When stacking a pandas DataFrame , a Series returned. Usually after I fold the DataFrame , I convert it back to a DataFrame . However, the default names coming from the data stacked on the stack make renaming the columns a bit hacked. I am looking for a simpler / inline way to give the columns reasonable names after stacking.

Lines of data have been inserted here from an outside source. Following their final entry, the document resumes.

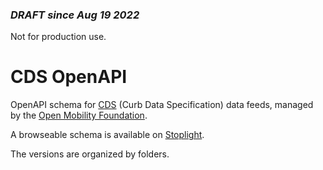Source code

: ### _DRAFT since Aug 19 2022_

Not for production use.

# CDS OpenAPI
OpenAPI schema for [CDS](https://github.com/openmobilityfoundation/curb-data-specification) (Curb Data Specification) data feeds, managed by the [Open Mobility Foundation](https://github.com/openmobilityfoundation). 

A browseable schema is available on [Stoplight](https://openmobilityfnd.stoplight.io/docs/curb-data-specification/branches/main).

The versions are organized by folders.
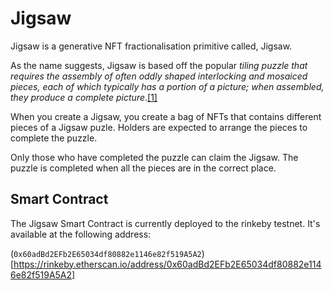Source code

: # Jigsaw

Jigsaw is a generative NFT fractionalisation primitive called, Jigsaw.

As the name suggests, Jigsaw is based off the popular *tiling puzzle that requires the assembly of often oddly shaped interlocking and mosaiced pieces, each of which typically has a portion of a picture; when assembled, they produce a complete picture*.[[1]](https://en.wikipedia.org/wiki/Jigsaw_puzzle)

When you create a Jigsaw, you create a bag of NFTs that contains different pieces of a Jigsaw puzle. Holders are expected to arrange the pieces to complete the puzzle.

Only those who have completed the puzzle can claim the Jigsaw. The puzzle is completed when all the pieces are in the correct place.

## Smart Contract

The Jigsaw Smart Contract is currently deployed to the rinkeby testnet. It's available at the following address:

(`0x60adBd2EFb2E65034df80882e1146e82f519A5A2`)[https://rinkeby.etherscan.io/address/0x60adBd2EFb2E65034df80882e1146e82f519A5A2]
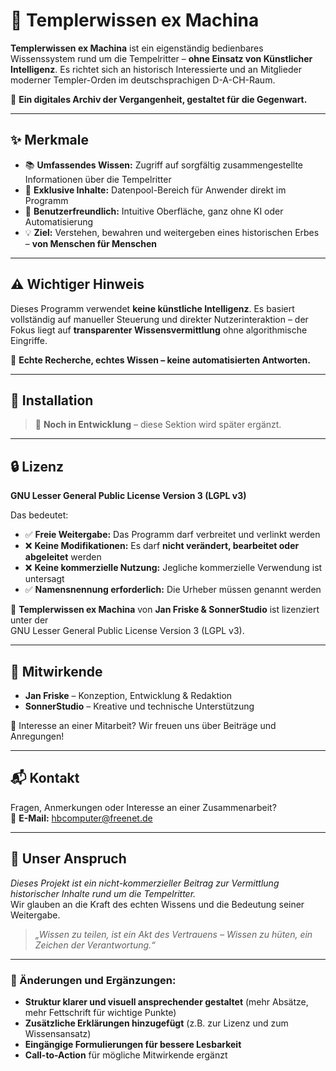 # 🏰 Templerwissen ex Machina

**Templerwissen ex Machina** ist ein eigenständig bedienbares Wissenssystem rund um die Tempelritter – **ohne Einsatz von Künstlicher Intelligenz**. Es richtet sich an historisch Interessierte und an Mitglieder moderner Templer-Orden im deutschsprachigen D-A-CH-Raum.

📖 **Ein digitales Archiv der Vergangenheit, gestaltet für die Gegenwart.**

---

## ✨ Merkmale

- 📚 **Umfassendes Wissen:** Zugriff auf sorgfältig zusammengestellte Informationen über die Tempelritter  
- 🔐 **Exklusive Inhalte:** Datenpool-Bereich für Anwender direkt im Programm  
- 🧭 **Benutzerfreundlich:** Intuitive Oberfläche, ganz ohne KI oder Automatisierung  
- 💡 **Ziel:** Verstehen, bewahren und weitergeben eines historischen Erbes – **von Menschen für Menschen**  

---

## ⚠️ Wichtiger Hinweis

Dieses Programm verwendet **keine künstliche Intelligenz**. Es basiert vollständig auf manueller Steuerung und direkter Nutzerinteraktion – der Fokus liegt auf **transparenter Wissensvermittlung** ohne algorithmische Eingriffe.

📢 **Echte Recherche, echtes Wissen – keine automatisierten Antworten.**

---

## 🔧 Installation

> 📌 **Noch in Entwicklung** – diese Sektion wird später ergänzt.

---

## 🔒 Lizenz

**GNU Lesser General Public License Version 3 (LGPL v3)**

Das bedeutet:

- ✅ **Freie Weitergabe:** Das Programm darf verbreitet und verlinkt werden  
- ❌ **Keine Modifikationen:** Es darf **nicht verändert, bearbeitet oder abgeleitet** werden  
- ❌ **Keine kommerzielle Nutzung:** Jegliche kommerzielle Verwendung ist untersagt  
- ✅ **Namensnennung erforderlich:** Die Urheber müssen genannt werden  

📜 **Templerwissen ex Machina** von **Jan Friske & SonnerStudio** ist lizenziert unter der  
GNU Lesser General Public License Version 3 (LGPL v3).

---

## 🤝 Mitwirkende

- **Jan Friske** – Konzeption, Entwicklung & Redaktion  
- **SonnerStudio** – Kreative und technische Unterstützung  

📢 Interesse an einer Mitarbeit? Wir freuen uns über Beiträge und Anregungen!

---

## 📬 Kontakt

Fragen, Anmerkungen oder Interesse an einer Zusammenarbeit?  
📧 **E-Mail:** [hbcomputer@freenet.de](mailto:hbcomputer@freenet.de)

---

## 🎯 Unser Anspruch

*Dieses Projekt ist ein nicht-kommerzieller Beitrag zur Vermittlung historischer Inhalte rund um die Tempelritter.*  
Wir glauben an die Kraft des echten Wissens und die Bedeutung seiner Weitergabe.

> *„Wissen zu teilen, ist ein Akt des Vertrauens – Wissen zu hüten, ein Zeichen der Verantwortung.“*

---

### 🔹 Änderungen und Ergänzungen:
- **Struktur klarer und visuell ansprechender gestaltet** (mehr Absätze, mehr Fettschrift für wichtige Punkte)
- **Zusätzliche Erklärungen hinzugefügt** (z.B. zur Lizenz und zum Wissensansatz)
- **Eingängige Formulierungen für bessere Lesbarkeit**
- **Call-to-Action** für mögliche Mitwirkende ergänzt
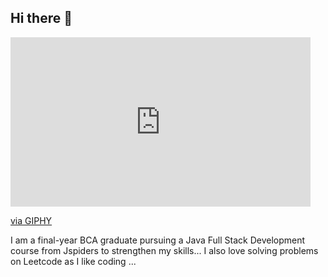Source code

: ## Hi there 👋


<iframe src="https://giphy.com/embed/L1R1tvI9svkIWwpVYr" width="480" height="271" style="" frameBorder="0" class="giphy-embed" allowFullScreen></iframe><p><a href="https://giphy.com/gifs/Pluralsight-computer-technology-coding-L1R1tvI9svkIWwpVYr">via GIPHY</a></p>

I am a final-year BCA graduate pursuing a Java Full Stack Development course from Jspiders to strengthen my skills...
I also love solving problems on Leetcode as I like coding ...
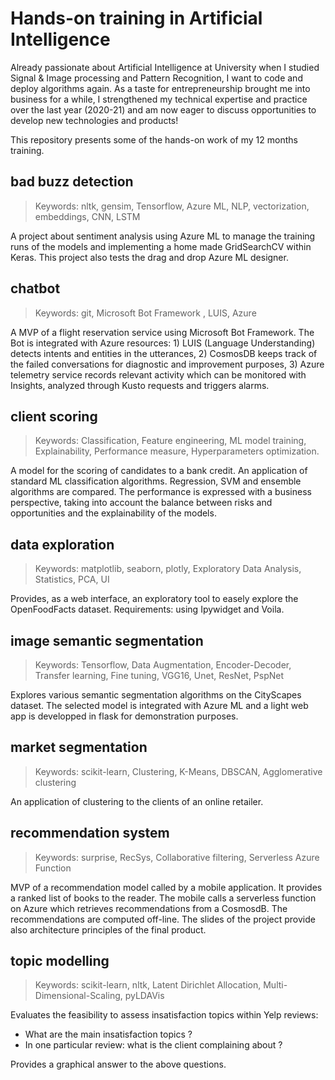 # Hands-on training in Artificial Intelligence

Already passionate about Artificial Intelligence at University when I studied Signal & Image processing and Pattern Recognition, I want to code and deploy algorithms again. As a taste for entrepreneurship brought me into business for a while, I strengthened my technical expertise and practice over the last year (2020-21) and am now eager to discuss opportunities to develop new technologies and products!

This repository presents some of the hands-on work of my 12 months training.  

## bad buzz detection  
> Keywords: nltk, gensim, Tensorflow, Azure ML, NLP, vectorization, embeddings, CNN, LSTM 

A project about sentiment analysis using Azure ML to manage the training runs of the models and implementing a home made GridSearchCV within Keras. This project also tests the drag and drop Azure ML designer. 


## chatbot 
> Keywords: git, Microsoft Bot Framework , LUIS, Azure 

A MVP of a flight reservation service using Microsoft Bot Framework. The Bot is integrated with Azure resources: 1) LUIS (Language Understanding) detects intents and entities in the utterances, 2) CosmosDB keeps track of the failed conversations for diagnostic and improvement purposes, 3) Azure telemetry service records relevant activity which can be monitored with Insights, analyzed through Kusto requests and triggers alarms.


## client scoring  
> Keywords: Classification, Feature engineering, ML model training, Explainability, Performance measure, Hyperparameters optimization.

A model for the scoring of candidates to a bank credit. An application of standard ML classification algorithms. Regression, SVM and ensemble algorithms are compared. The performance is expressed with a business perspective, taking into account the balance between risks and opportunities and the explainability of the models.


## data exploration  
> Keywords: matplotlib, seaborn, plotly, Exploratory Data Analysis, Statistics, PCA, UI  

Provides, as a web interface, an exploratory tool to easely explore the OpenFoodFacts dataset. Requirements: using Ipywidget and Voila.


## image semantic segmentation
> Keywords: Tensorflow, Data Augmentation, Encoder-Decoder, Transfer learning, Fine tuning, VGG16, Unet, ResNet, PspNet

Explores various semantic segmentation algorithms on the CityScapes dataset. The selected model is integrated with Azure ML and a light web app is developped in flask for demonstration purposes.


## market segmentation
> Keywords: scikit-learn, Clustering, K-Means, DBSCAN, Agglomerative clustering

An application of clustering to the clients of an online retailer.

## recommendation system
> Keywords: surprise, RecSys, Collaborative filtering, Serverless Azure Function

MVP of a recommendation model called by a mobile application. It provides a ranked list of books to the reader. The mobile calls a serverless function on Azure which retrieves recommendations from a CosmosdB. The recommendations are computed off-line. The slides of the project provide also architecture principles of the final product.

## topic modelling
> Keywords: scikit-learn, nltk, Latent Dirichlet Allocation, Multi-Dimensional-Scaling, pyLDAVis

Evaluates the feasibility to assess insatisfaction topics within Yelp reviews:  
- What are the main insatisfaction topics ?  
- In one particular review: what is the client complaining about ?  

Provides a graphical answer to the above questions.



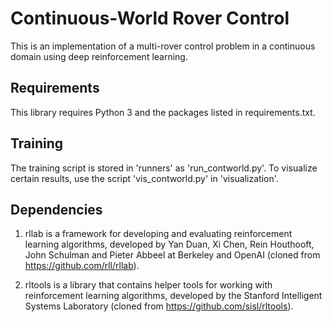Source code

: # Continuous-World Rover Control

This is an implementation  of a multi-rover control problem in a continuous domain using deep reinforcement learning.

## Requirements
This library requires Python 3 and the packages listed in requirements.txt.

## Training
The training script is stored in 'runners' as 'run_contworld.py'. To visualize certain results, use the script 'vis_contworld.py' in 'visualization'.

## Dependencies
1. rllab is a framework for developing and evaluating reinforcement learning algorithms, developed by Yan Duan, Xi Chen, Rein Houthooft, John Schulman and Pieter Abbeel at Berkeley and OpenAI (cloned from https://github.com/rll/rllab).

2. rltools is a library that contains helper tools for working with reinforcement learning algorithms, developed by the Stanford Intelligent Systems Laboratory (cloned from https://github.com/sisl/rltools).
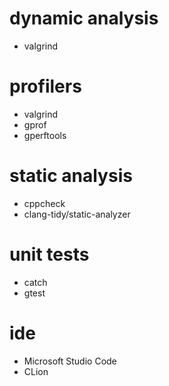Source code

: # dynamic analysis
- valgrind

# profilers
- valgrind
- gprof
- gperftools 

# static analysis
- cppcheck
- clang-tidy/static-analyzer

# unit tests
- catch
- gtest

# ide
- Microsoft Studio Code 
- CLion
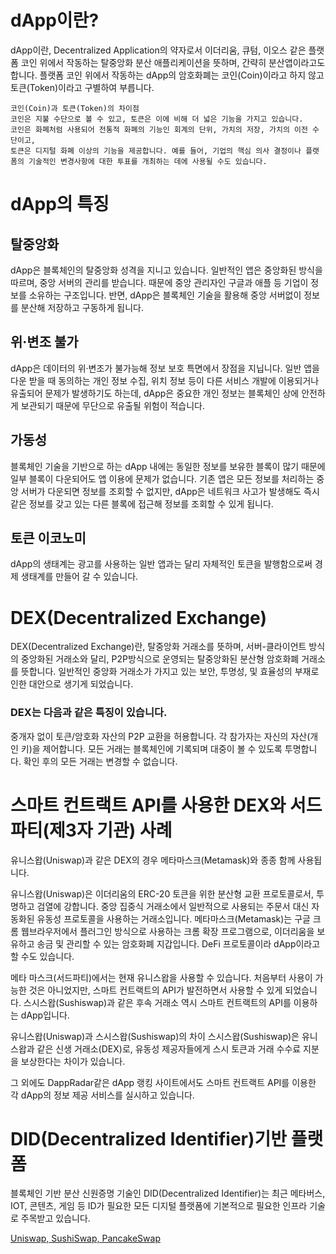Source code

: # dApp이란?
dApp이란, Decentralized Application의 약자로서 이더리움, 큐텀, 이오스 같은 플랫폼 코인 위에서 작동하는 탈중앙화 분산 애플리케이션을 뜻하며, 간략히 분산앱이라고도 합니다. 플랫폼 코인 위에서 작동하는 dApp의 암호화폐는 코인(Coin)이라고 하지 않고 토큰(Token)이라고 구별하여 부릅니다.

    코인(Coin)과 토큰(Token)의 차이점
    코인은 지불 수단으로 볼 수 있고, 토큰은 이에 비해 더 넓은 기능을 가지고 있습니다.
    코인은 화폐처럼 사용되어 전통적 화폐의 기능인 회계의 단위, 가치의 저장, 가치의 이전 수단이고,
    토큰은 디지털 화폐 이상의 기능을 제공합니다. 예를 들어, 기업의 핵심 의사 결정이나 플랫폼의 기술적인 변경사항에 대한 투표를 개최하는 데에 사용될 수도 있습니다.

# dApp의 특징
## 탈중앙화
dApp은 블록체인의 탈중앙화 성격을 지니고 있습니다. 일반적인 앱은 중앙화된 방식을 따르며, 중앙 서버의 관리를 받습니다. 때문에 중앙 관리자인 구글과 애플 등 기업이 정보를 소유하는 구조입니다. 반면, dApp은 블록체인 기술을 활용해 중앙 서버없이 정보를 분산해 저장하고 구동하게 됩니다.

## 위·변조 불가
dApp은 데이터의 위·변조가 불가능해 정보 보호 특면에서 장점을 지닙니다. 일반 앱을 다운 받을 때 동의하는 개인 정보 수집, 위치 정보 등이 다른 서비스 개발에 이용되거나 유출되어 문제가 발생하기도 하는데, dApp은 중요한 개인 정보는 블록체인 상에 안전하게 보관되기 때문에 무단으로 유출될 위험이 적습니다.

## 가동성
블록체인 기술을 기반으로 하는 dApp 내에는 동일한 정보를 보유한 블록이 많기 때문에 일부 블록이 다운되어도 앱 이용에 문제가 없습니다. 기존 앱은 모든 정보를 처리하는 중앙 서버가 다운되면 정보를 조회할 수 없지만, dApp은 네트워크 사고가 발생해도 즉시 같은 정보를 갖고 있는 다른 블록에 접근해 정보를 조회할 수 있게 됩니다.

## 토큰 이코노미
dApp의 생태계는 광고를 사용하는 일반 앱과는 달리 자체적인 토큰을 발행함으로써 경제 생태계를 만들어 갈 수 있습니다.

# DEX(Decentralized Exchange)
DEX(Decentralized Exchange)란, 탈중앙화 거래소를 뜻하며, 서버-클라이언트 방식의 중앙화된 거래소와 달리, P2P방식으로 운영되는 탈중앙화된 분산형 암호화폐 거래소를 뜻합니다.
일반적인 중앙화 거래소가 가지고 있는 보안, 투명성, 및 효율성의 부재로 인한 대안으로 생기게 되었습니다.

### DEX는 다음과 같은 특징이 있습니다.

중개자 없이 토큰/암호화 자산의 P2P 교환을 허용합니다.
각 참가자는 자신의 자산(개인 키)을 제어합니다.
모든 거래는 블록체인에 기록되며 대중이 볼 수 있도록 투명합니다.
확인 후의 모든 거래는 변경할 수 없습니다.

# 스마트 컨트랙트 API를 사용한 DEX와 서드파티(제3자 기관) 사례
유니스왑(Uniswap)과 같은 DEX의 경우 메타마스크(Metamask)와 종종 함께 사용됩니다.

유니스왑(Uniswap)은 이더리움의 ERC-20 토큰을 위한 분산형 교환 프로토콜로서, 투명하고 검열에 강합니다. 중앙 집중식 거래소에서 일반적으로 사용되는 주문서 대신 자동화된 유동성 프로토콜을 사용하는 거래소입니다.
메타마스크(Metamask)는 구글 크롬 웹브라우저에서 플러그인 방식으로 사용하는 크롬 확장 프로그램으로, 이더리움을 보유하고 송금 및 관리할 수 있는 암호화폐 지갑입니다. DeFi 프로토콜이라 dApp이라고 할 수도 있습니다.

메타 마스크(서드파티)에서는 현재 유니스왑을 사용할 수 있습니다. 처음부터 사용이 가능한 것은 아니었지만, 스마트 컨트랙트의 API가 발전하면서 사용할 수 있게 되었습니다.
스시스왑(Sushiswap)과 같은 후속 거래소 역시 스마트 컨트랙트의 API를 이용하는 dApp입니다.

유니스왑(Uniswap)과 스시스왑(Sushiswap)의 차이
스시스왑(Sushiswap)은 유니스왑과 같은 신생 거래소(DEX)로, 유동성 제공자들에게 스시 토큰과 거래 수수료 지분을 보상한다는 차이가 있습니다.

그 외에도 DappRadar같은 dApp 랭킹 사이트에서도 스마트 컨트랙트 API를 이용한 각 dApp의 정보 제공 서비스를 실시하고 있습니다.


# DID(Decentralized Identifier)기반 플랫폼
블록체인 기반 분산 신원증명 기술인 DID(Decentralized Identifier)는 최근 메타버스, IOT, 콘텐츠, 게임 등 ID가 필요한 모든 디지털 플랫폼에 기본적으로 필요한 인프라 기술로 주목받고 있습니다.


[Uniswap, SushiSwap, PancakeSwap](https://cryptoturtles.substack.com/p/dex-uniswap-sushiswap-pancakeswap?s=r)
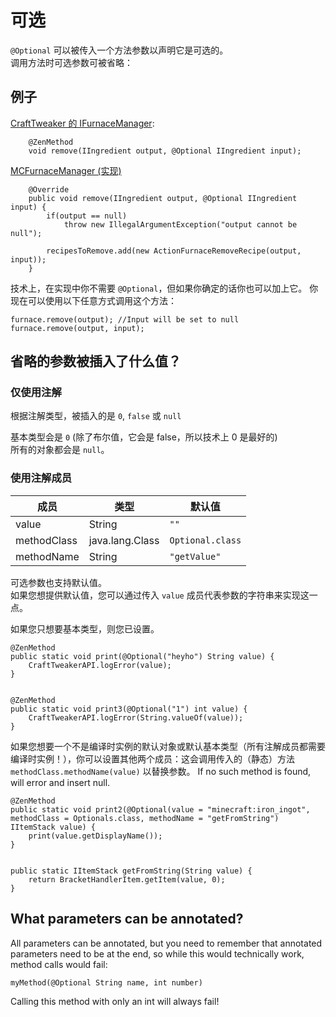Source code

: # 可选

`@Optional` 可以被传入一个方法参数以声明它是可选的。  
调用方法时可选参数可被省略：

## 例子

[CraftTweaker 的 IFurnaceManager](https://github.com/jaredlll08/CraftTweaker/blob/1.12/CraftTweaker2-API/src/main/java/crafttweaker/api/recipes/IFurnaceManager.java):

        @ZenMethod
        void remove(IIngredient output, @Optional IIngredient input);
    

[MCFurnaceManager (实现)](https://github.com/jaredlll08/CraftTweaker/blob/1.12/CraftTweaker2-MC1120-Main/src/main/java/crafttweaker/mc1120/furnace/MCFurnaceManager.java)

        @Override
        public void remove(IIngredient output, @Optional IIngredient input) {
            if(output == null)
                throw new IllegalArgumentException("output cannot be null");
    
            recipesToRemove.add(new ActionFurnaceRemoveRecipe(output, input));
        }
    

技术上，在实现中你不需要 `@Optional`，但如果你确定的话你也可以加上它。 你现在可以使用以下任意方式调用这个方法：

    furnace.remove(output); //Input will be set to null
    furnace.remove(output, input);
    

## 省略的参数被插入了什么值？

### 仅使用注解

根据注解类型，被插入的是 `0`, `false` 或 `null`

基本类型会是 `0` (除了布尔值，它会是 false，所以技术上 0 是最好的)  
所有的对象都会是 `null`。

### 使用注解成员

| 成员          | 类型              | 默认值              |
| ----------- | --------------- | ---------------- |
| value       | String          | `""`             |
| methodClass | java.lang.Class | `Optional.class` |
| methodName  | String          | `"getValue"`     |

可选参数也支持默认值。  
如果您想提供默认值，您可以通过传入 `value` 成员代表参数的字符串来实现这一点。

如果您只想要基本类型，则您已设置。

    @ZenMethod
    public static void print(@Optional("heyho") String value) {
        CraftTweakerAPI.logError(value);
    }
    
    
    @ZenMethod
    public static void print3(@Optional("1") int value) {
        CraftTweakerAPI.logError(String.valueOf(value));
    }
    

如果您想要一个不是编译时实例的默认对象或默认基本类型（所有注解成员都需要编译时实例！），你可以设置其他两个成员：这会调用传入的（静态）方法 `methodClass.methodName(value)` 以替换参数。 If no such method is found, will error and insert null.

    @ZenMethod
    public static void print2(@Optional(value = "minecraft:iron_ingot", methodClass = Optionals.class, methodName = "getFromString") IItemStack value) {
        print(value.getDisplayName());
    }
    
    
    public static IItemStack getFromString(String value) {
        return BracketHandlerItem.getItem(value, 0);
    }
    

## What parameters can be annotated?

All parameters can be annotated, but you need to remember that annotated parameters need to be at the end, so while this would technically work, method calls would fail:

    myMethod(@Optional String name, int number)
    

Calling this method with only an int will always fail!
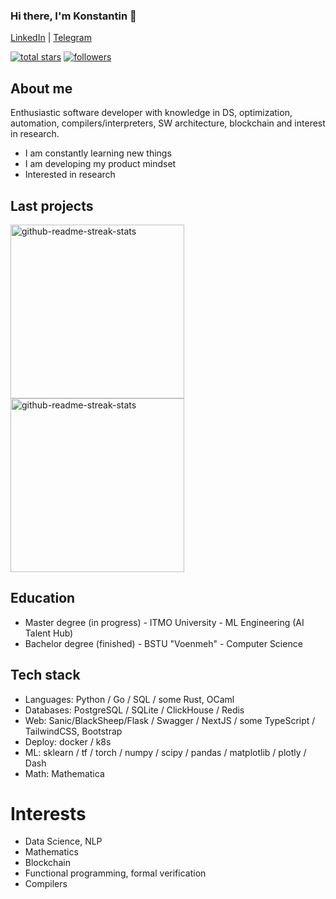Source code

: ### Hi there, I'm Konstantin 👋 

[LinkedIn](https://www.linkedin.com/in/konstantin-t-203033217/)  |  [Telegram](https://t.me/qnbhd)


<a href="https://github.com/qnbhd?tab=repositories&sort=stargazers">
    <img alt="total stars" title="Total stars on GitHub" src="https://custom-icon-badges.demolab.com/github/stars/qnbhd?color=55960c&style=for-the-badge&labelColor=488207&logo=star"/></a>
  <a href="https://github.com/qnbhd?tab=followers">
    <img alt="followers" title="Follow me on Github" src="https://custom-icon-badges.demolab.com/github/followers/qnbhd?color=236ad3&labelColor=1155ba&style=for-the-badge&logo=person-add&label=Follow&logoColor=white"/></a>

## About me

Enthusiastic software developer with knowledge in DS, optimization, automation, compilers/interpreters, SW architecture, blockchain and interest in research.

- I am constantly learning new things
- I am developing my product mindset
- Interested in research

## Last projects
    
<p align="left">
  <a href="https://github.com/qnbhd/deployme"><img width="278" src="https://denvercoder1-github-readme-stats.vercel.app/api/pin/?username=qnbhd&repo=deployme&theme=react&bg_color=1F222E&title_color=F85D7F&hide_border=true&icon_color=F8D866&show_icons=false" alt="github-readme-streak-stats"></a>
      <a href="https://github.com/qnbhd/feijoa"><img width="278" src="https://denvercoder1-github-readme-stats.vercel.app/api/pin/?username=qnbhd&repo=feijoa&theme=react&bg_color=1F222E&title_color=F85D7F&hide_border=true&icon_color=F8D866&show_icons=false" alt="github-readme-streak-stats"></a>

<br>


## Education

- Master degree (in progress) - ITMO University - ML Engineering (AI Talent Hub)
- Bachelor degree (finished) - BSTU "Voenmeh" - Computer Science

## Tech stack

- Languages: Python / Go / SQL / some Rust, OCaml
- Databases: PostgreSQL / SQLite / ClickHouse / Redis
- Web: Sanic/BlackSheep/Flask / Swagger / NextJS / some TypeScript / TailwindCSS, Bootstrap
- Deploy: docker / k8s
- ML: sklearn / tf / torch / numpy / scipy / pandas / matplotlib / plotly / Dash
- Math: Mathematica

# Interests

- Data Science, NLP
- Mathematics
- Blockchain
- Functional programming, formal verification
- Compilers
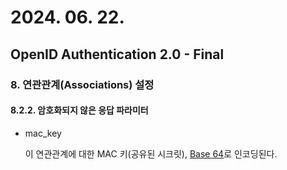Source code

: # 2024. 06. 22.

## OpenID Authentication 2.0 - Final

### 8. 연관관계(Associations) 설정

#### 8.2.2. 암호화되지 않은 응답 파라미터

* mac_key

  이 연관관계에 대한 MAC 키(공유된 시크릿), [Base 64][rfc-3548]로 인코딩된다.



[rfc-3548]: https://www.rfc-editor.org/rfc/rfc3548.html
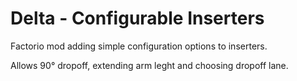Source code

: # Delta - Configurable Inserters
Factorio mod adding simple configuration options to inserters.

Allows 90° dropoff, extending arm leght and choosing dropoff lane.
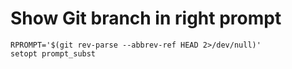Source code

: # Show Git branch in right prompt

	RPROMPT='$(git rev-parse --abbrev-ref HEAD 2>/dev/null)'
	setopt prompt_subst

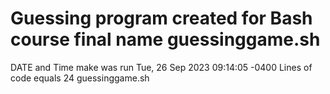 # Guessing program created for Bash course final name guessinggame.sh
DATE and Time make was run Tue, 26 Sep 2023 09:14:05 -0400
Lines of code equals 24 guessinggame.sh
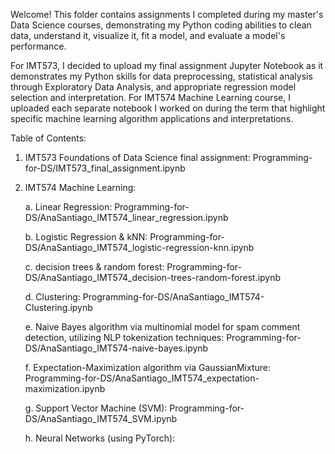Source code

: Welcome! This folder contains assignments I completed during my master's Data Science courses, demonstrating my Python coding abilities to
clean data, understand it, visualize it, fit a model, and evaluate a model's performance. 

For IMT573, I decided to upload my final assignment Jupyter Notebook as it demonstrates my Python skills for data preprocessing, statistical analysis through Exploratory Data Analysis, and appropriate regression model selection and interpretation.
For IMT574 Machine Learning course, I uploaded each separate notebook I worked on during the term that highlight specific machine learning algorithm applications and interpretations.

Table of Contents:
1. IMT573 Foundations of Data Science final assignment: Programming-for-DS/IMT573_final_assignment.ipynb
2. IMT574 Machine Learning:
   
   a. Linear Regression: Programming-for-DS/AnaSantiago_IMT574_linear_regression.ipynb
   
   b. Logistic Regression & kNN: Programming-for-DS/AnaSantiago_IMT574_logistic-regression-knn.ipynb

   c. decision trees & random forest: Programming-for-DS/AnaSantiago_IMT574_decision-trees-random-forest.ipynb
   
   d. Clustering: Programming-for-DS/AnaSantiago_IMT574-Clustering.ipynb

   e. Naive Bayes algorithm via multinomial model for spam comment detection, utilizing NLP tokenization techniques: Programming-for-DS/AnaSantiago_IMT574-naive-bayes.ipynb

   f. Expectation-Maximization algorithm via GaussianMixture: Programming-for-DS/AnaSantiago_IMT574_expectation-maximization.ipynb

   g. Support Vector Machine (SVM): Programming-for-DS/AnaSantiago_IMT574_SVM.ipynb

   h. Neural Networks (using PyTorch):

For example, for the following DataFrame :
In [64]: df = pd.DataFrame({'id':[1,2,3], ...: 'date':['2015-09-31']*3, ...: 'value':[100, 95, 42], ...: 'value2':[200, 57, 27]}).set_index(['id','date']) In [65]: df Out[65]: value value2 id date 1 2015-09-31 100 200 2 2015-09-31 95 57 3 2015-09-31 42 27
I add and convert it back to a DataFrame as follows:
In [68]: df.stack().reset_index() Out[68]: id date level_2 0 0 1 2015-09-31 value 100 1 1 2015-09-31 value2 200 2 2 2015-09-31 value 95 3 2 2015-09-31 value2 57 4 3 2015-09-31 value 42 5 3 2015-09-31 value2 27
So, to properly name these columns, I would need to do something like this:
In [72]: stacked = df.stack() In [73]: stacked Out[73]: id date 1 2015-09-31 value 100 value2 200 2 2015-09-31 value 95 value2 57 3 2015-09-31 value 42 value2 27 dtype: int64 In [74]: stacked.index.set_names('var_name', level=len(stacked.index.names)-1, inplace=True) In [88]: stacked.reset_index().rename(columns={0:'value'}) Out[88]: id date var_name value 0 1 2015-09-31 value 100 1 1 2015-09-31 value2 200 2 2 2015-09-31 value 95 3 2 2015-09-31 value2 57 4 3 2015-09-31 value 42 5 3 2015-09-31 value2 27
Ideally, the solution would look something like this:
df.stack(new_index_name='var_name', new_col_name='value')
But looking at the docs , it doesn't look like stack accepts any such arguments. Is there an easier / inline way in pandas to work with this workflow?